Dapat juga bermakna tidak mampu menjauhi maksiat kecuali karena dijaga oleh Allah ﷻ dan tidak mampu melaksanakan ketaatan kecuali ditolong oleh Allah ﷻ.[2]
Makna hadis:
Lafaz azan mengandung penauhidan dan pengagungan serta pujian kepada Allah ﷻ. Penyerahan diri dan ketaatan kepada-Nya serta menyerahkan setiap urusannya kepada Allah ﷻ yang tersirat dari lafaz LĀ ḤAULA WA LĀ QUWWATA ILLĀ BILLĀH (tidak ada daya dan kekuatan kecuali karena pertolongan Allah). Maka, panggilan ini adalah dakwah dan ajakan bagi siapa saja yang mendengarkannya, sekaligus melaksanakannya.

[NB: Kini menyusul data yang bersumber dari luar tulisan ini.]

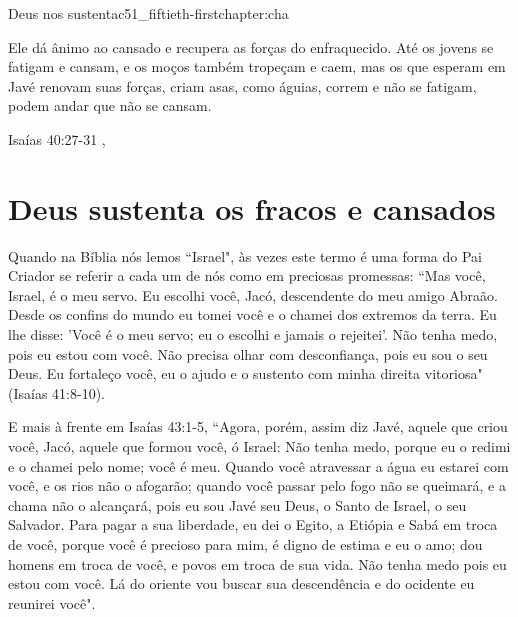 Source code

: \begin{chapterpage}{Deus nos sustenta}{c51_fiftieth-firstchapter:cha}
 
\begin{myquotation}Ele dá ânimo ao cansado e recupera as forças do enfraquecido. Até os jovens se fatigam e cansam, e os moços também tropeçam e caem, mas os que esperam em Javé renovam suas forças, criam asas, como águias, correm e não se fatigam, podem andar que não se cansam.
\par\vspace*{15mm}
\mbox{}\hfill \emdash{}Isaías 40:27-31
, %
\par\end{myquotation}

\end{chapterpage}



\section{Deus sustenta os fracos e cansados}\label{c1_basicformatting:sec}

\emdash{}Quando na Bíblia nós lemos ``Israel", às vezes este termo é uma forma do Pai Criador se referir a cada um de nós como em preciosas promessas: ``Mas você, Israel, é o meu servo. Eu escolhi você, Jacó, descendente do meu amigo Abraão. Desde os confins do mundo eu tomei você e o chamei dos extremos da terra. Eu lhe disse: 'Você é o meu servo; eu o escolhi e jamais o rejeitei'. Não tenha medo, pois eu estou com você. Não precisa olhar com desconfiança, pois eu sou o seu Deus. Eu fortaleço você, eu o ajudo e o sustento com minha direita vitoriosa"(Isaías 41:8-10).

\emdash{}E mais à frente em Isaías 43:1-5, ``Agora, porém, assim diz Javé, aquele que criou você, Jacó, aquele que formou você, ó Israel: Não tenha medo, porque eu o redimi e o chamei pelo nome; você é meu. Quando você atravessar a água eu estarei com você, e os rios não o afogarão; quando você passar pelo fogo não se queimará, e a chama não o alcançará, pois eu sou Javé seu Deus, o Santo de Israel, o seu Salvador. Para pagar a sua liberdade, eu dei o Egito, a Etiópia e Sabá em troca de você, porque você é precioso para mim, é digno de estima e eu o amo; dou homens em troca de você, e povos em troca de sua vida. Não tenha medo pois eu estou com você. Lá do oriente vou buscar sua descendência e do ocidente eu reunirei você".

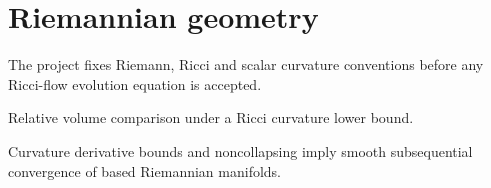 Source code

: \chapter{Riemannian geometry}

\begin{definition}
  \label{def:curvature-conventions}
  The project fixes Riemann, Ricci and scalar curvature conventions before any
  Ricci-flow evolution equation is accepted.
\end{definition}

\begin{theorem}
  \label{thm:bishop-gromov}
  \notready
  Relative volume comparison under a Ricci curvature lower bound.
\end{theorem}

\begin{theorem}
  \label{thm:cheeger-gromov-compactness}
  \notready
  Curvature derivative bounds and noncollapsing imply smooth subsequential
  convergence of based Riemannian manifolds.
\end{theorem}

Jika terwujud semua hal tersebut pada diri seorang hamba, maka dia berhak mendapatkan surga Allah ﷻ.
Faedah dan istinbat dari hadis:
- Setiap lafaz azan sebagaimana diketahui berjumlah genap (maṡna/dobel), namun dalam hadis tersebut Nabi Muḥammad ﷺ hanya menyebutkan satu (sekali) untuk meringkas dan bukan untuk menafikannya.

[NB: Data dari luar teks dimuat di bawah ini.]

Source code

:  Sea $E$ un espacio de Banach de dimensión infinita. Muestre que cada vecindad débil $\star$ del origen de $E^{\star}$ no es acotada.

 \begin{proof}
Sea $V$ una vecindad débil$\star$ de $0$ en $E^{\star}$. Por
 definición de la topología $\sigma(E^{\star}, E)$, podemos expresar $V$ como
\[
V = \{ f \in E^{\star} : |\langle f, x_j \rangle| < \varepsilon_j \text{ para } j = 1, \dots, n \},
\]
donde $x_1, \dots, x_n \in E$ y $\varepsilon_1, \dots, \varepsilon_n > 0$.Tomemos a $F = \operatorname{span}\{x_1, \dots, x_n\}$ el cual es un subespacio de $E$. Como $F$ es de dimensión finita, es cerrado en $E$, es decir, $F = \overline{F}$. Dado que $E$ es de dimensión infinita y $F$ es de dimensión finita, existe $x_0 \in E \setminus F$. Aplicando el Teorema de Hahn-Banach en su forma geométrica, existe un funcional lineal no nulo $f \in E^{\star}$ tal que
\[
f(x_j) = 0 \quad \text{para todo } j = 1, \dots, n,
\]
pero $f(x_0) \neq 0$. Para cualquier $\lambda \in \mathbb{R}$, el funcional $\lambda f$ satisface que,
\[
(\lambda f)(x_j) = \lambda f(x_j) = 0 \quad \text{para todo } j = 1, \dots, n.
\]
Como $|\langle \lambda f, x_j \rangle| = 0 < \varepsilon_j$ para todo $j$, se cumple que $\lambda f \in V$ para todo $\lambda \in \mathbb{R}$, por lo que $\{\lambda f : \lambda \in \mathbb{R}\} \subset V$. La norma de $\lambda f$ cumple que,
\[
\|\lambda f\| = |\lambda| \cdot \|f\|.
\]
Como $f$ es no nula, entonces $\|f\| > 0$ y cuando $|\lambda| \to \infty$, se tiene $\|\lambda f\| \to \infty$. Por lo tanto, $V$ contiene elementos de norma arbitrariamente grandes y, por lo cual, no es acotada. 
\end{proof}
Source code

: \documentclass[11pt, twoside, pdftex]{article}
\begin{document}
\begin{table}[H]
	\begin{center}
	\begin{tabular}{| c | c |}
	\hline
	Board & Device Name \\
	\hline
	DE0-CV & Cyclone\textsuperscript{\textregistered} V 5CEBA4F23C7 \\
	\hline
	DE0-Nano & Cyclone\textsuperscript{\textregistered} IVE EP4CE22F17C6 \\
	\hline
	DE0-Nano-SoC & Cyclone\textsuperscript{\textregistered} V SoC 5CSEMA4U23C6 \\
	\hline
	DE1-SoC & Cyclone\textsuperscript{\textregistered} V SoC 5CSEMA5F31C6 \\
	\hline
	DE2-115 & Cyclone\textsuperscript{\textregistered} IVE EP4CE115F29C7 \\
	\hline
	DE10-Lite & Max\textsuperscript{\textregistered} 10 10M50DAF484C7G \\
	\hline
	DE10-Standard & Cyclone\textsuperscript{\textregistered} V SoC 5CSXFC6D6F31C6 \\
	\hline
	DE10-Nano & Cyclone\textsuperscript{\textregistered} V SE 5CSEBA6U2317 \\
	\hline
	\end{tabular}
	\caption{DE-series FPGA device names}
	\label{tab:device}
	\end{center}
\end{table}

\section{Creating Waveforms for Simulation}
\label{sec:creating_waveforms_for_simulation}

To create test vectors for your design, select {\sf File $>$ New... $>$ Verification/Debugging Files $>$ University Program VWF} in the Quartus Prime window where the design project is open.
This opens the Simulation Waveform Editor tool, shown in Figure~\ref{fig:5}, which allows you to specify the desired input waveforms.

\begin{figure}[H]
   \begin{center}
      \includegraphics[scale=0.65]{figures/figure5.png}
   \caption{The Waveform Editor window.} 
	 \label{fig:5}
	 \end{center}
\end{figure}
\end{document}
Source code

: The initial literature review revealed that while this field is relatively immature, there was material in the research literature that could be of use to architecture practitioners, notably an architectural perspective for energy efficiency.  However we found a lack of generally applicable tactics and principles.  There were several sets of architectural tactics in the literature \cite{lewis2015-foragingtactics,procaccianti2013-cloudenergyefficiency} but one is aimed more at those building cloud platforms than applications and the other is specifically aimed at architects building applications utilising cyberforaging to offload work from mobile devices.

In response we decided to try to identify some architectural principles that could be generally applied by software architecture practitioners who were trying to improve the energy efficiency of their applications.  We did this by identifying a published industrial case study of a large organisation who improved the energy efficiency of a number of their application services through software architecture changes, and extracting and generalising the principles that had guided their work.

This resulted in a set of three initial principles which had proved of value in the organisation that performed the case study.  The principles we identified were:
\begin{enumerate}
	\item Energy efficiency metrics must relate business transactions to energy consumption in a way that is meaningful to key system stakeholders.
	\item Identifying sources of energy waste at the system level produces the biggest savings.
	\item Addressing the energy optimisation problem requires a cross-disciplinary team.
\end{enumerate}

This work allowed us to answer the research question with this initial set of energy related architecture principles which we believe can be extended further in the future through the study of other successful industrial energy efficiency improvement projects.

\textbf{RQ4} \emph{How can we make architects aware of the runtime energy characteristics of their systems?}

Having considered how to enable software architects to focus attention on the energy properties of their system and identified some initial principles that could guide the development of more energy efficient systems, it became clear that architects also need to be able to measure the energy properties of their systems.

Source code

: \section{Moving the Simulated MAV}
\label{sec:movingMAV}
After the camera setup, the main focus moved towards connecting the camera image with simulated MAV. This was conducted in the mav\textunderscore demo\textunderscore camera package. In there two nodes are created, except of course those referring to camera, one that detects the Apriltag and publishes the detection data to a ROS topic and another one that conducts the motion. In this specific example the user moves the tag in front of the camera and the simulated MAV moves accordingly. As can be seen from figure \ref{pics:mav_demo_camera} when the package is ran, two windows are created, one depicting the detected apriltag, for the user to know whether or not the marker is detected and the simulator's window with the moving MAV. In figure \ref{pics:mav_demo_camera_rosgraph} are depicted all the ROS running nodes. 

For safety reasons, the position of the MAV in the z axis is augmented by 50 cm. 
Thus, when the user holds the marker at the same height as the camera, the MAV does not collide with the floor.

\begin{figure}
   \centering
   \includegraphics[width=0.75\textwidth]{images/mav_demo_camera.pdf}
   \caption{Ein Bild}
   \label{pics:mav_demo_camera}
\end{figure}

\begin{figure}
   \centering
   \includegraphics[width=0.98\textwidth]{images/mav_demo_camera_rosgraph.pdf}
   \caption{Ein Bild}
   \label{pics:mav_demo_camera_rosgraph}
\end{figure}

- Istiḥbāb bagi orang yang mendengarkan muazin mengucapkan al-ḥay’alah untuk mengucapkan lafaz LĀ ḤAULA WA LĀ QUWWATA ILLĀ BILLĀH (tidak ada daya dan kekuatan kecuali karena pertolongan Allah).
- Istiḥbāb meminta kepada Allah ﷻ al-wasīlah untuk Nabi ﷺ.

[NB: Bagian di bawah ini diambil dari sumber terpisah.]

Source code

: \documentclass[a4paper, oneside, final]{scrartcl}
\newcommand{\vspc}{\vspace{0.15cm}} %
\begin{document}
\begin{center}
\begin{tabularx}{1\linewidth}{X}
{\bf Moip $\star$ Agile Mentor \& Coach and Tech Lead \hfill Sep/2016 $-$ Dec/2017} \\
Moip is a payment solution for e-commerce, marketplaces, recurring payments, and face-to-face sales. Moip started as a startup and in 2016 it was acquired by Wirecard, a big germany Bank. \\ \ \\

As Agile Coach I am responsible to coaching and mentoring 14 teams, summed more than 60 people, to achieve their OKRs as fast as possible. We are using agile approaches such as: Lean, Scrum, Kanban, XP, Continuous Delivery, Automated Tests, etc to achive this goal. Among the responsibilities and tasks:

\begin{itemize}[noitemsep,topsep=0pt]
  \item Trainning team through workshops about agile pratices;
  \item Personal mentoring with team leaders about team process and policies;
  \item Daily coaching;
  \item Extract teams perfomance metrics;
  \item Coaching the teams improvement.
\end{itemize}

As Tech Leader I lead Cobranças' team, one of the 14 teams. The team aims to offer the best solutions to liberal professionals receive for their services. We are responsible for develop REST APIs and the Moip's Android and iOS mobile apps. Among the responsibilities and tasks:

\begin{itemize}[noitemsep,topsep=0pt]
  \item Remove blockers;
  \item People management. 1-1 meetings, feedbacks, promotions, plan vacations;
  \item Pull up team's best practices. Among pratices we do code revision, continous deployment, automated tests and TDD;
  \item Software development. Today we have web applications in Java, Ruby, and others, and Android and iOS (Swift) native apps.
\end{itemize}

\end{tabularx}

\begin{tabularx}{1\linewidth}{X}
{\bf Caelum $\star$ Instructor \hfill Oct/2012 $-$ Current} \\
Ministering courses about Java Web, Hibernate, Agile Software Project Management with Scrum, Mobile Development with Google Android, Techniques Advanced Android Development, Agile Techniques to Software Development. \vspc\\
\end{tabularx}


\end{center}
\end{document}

- Istiḥbāb bagi orang yang mendengarkan azan untuk langsung menjawab setiap lafaz per lafaz dari azan, tidak perlu menunggu azan selesai dikumandangkan secara sempurna.
- Istiḥbāb menjawab azan bagi setiap orang apakah dia dalam keadaan bersuci (wudu), berhadas, junub, haid, dan yang selainnya.
Kondisi yang dilarang untuk menjawab zikir azan antara lain: ketika sedang berada di kakus atau sedang melakukan hubungan suami istri.
- Bahwa amal saleh dipersyaratkan padanya keikhlasan dan maksud yang benar, berdasarkan lafaz sabda Nabi Muḥammad ﷺ, “(diucapkan) dari hatinya.” [3]
- Semua lafaz azan adalah zikir kecuali lafaz (ḤAYYA ʿALAṢ-ṢALĀH, ḤAYYA ʿALAL-FALĀḤ), karena kedua lafaz tersebut adalah panggilan untuk melaksanakan ibadah salat.[4]
Footnote:
[1] H.R. Muslim (385).
[2] Al-Nawawī. Al-Minhāj. Jilid 4, hlm. 87.
[3] Al-Nawawī. Al-Minhāj. Jilid 4, hlm. 88.
[4] Ibnu Baṭṭāl. Op. Cit. Jilid 2, hlm. 242.